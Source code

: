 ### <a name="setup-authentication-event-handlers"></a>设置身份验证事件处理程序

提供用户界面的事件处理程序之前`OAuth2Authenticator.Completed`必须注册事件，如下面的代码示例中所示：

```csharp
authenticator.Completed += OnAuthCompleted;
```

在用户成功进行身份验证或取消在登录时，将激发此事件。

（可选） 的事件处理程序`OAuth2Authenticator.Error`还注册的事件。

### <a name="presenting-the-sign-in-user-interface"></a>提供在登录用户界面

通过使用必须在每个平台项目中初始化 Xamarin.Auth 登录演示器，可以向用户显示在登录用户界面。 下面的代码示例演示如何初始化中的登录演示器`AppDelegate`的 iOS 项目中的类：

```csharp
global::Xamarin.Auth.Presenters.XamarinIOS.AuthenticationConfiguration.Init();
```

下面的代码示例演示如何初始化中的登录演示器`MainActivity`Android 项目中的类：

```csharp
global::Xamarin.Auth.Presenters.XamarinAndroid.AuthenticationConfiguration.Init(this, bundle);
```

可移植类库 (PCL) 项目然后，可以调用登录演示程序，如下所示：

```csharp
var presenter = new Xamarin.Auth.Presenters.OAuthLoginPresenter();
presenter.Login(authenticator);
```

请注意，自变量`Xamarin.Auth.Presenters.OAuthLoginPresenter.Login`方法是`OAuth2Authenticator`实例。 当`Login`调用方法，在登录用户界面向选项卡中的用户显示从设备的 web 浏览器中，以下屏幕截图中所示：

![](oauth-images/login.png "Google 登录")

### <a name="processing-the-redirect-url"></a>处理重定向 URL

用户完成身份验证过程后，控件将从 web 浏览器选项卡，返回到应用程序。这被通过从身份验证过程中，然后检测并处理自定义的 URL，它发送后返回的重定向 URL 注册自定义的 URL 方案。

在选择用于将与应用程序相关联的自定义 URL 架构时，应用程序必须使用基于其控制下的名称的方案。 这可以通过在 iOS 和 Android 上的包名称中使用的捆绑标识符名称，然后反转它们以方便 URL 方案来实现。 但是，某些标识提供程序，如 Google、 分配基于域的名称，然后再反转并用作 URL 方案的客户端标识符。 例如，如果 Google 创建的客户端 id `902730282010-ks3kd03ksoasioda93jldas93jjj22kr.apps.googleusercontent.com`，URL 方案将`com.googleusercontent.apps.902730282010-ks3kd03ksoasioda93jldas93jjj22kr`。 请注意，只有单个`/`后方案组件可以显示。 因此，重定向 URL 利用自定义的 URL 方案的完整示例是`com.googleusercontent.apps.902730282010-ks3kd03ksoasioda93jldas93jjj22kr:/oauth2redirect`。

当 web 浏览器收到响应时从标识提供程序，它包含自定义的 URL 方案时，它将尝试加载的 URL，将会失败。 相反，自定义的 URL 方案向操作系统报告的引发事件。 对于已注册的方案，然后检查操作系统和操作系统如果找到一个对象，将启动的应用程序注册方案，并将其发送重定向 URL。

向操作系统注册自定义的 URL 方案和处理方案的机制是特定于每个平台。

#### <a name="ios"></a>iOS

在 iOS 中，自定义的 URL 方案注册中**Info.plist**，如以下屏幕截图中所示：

--------------------------------

What to do: The lines from the one containing "当 web 浏览器收到响应时从标识提供程序，它包含自定义的" through the last line of the material above are to be copied exactly, both ends included.

Response box:
当 web 浏览器收到响应时从标识提供程序，它包含自定义的 URL 方案时，它将尝试加载的 URL，将会失败。 相反，自定义的 URL 方案向操作系统报告的引发事件。 对于已注册的方案，然后检查操作系统和操作系统如果找到一个对象，将启动的应用程序注册方案，并将其发送重定向 URL。

向操作系统注册自定义的 URL 方案和处理方案的机制是特定于每个平台。

#### <a name="ios"></a>iOS

在 iOS 中，自定义的 URL 方案注册中**Info.plist**，如以下屏幕截图中所示：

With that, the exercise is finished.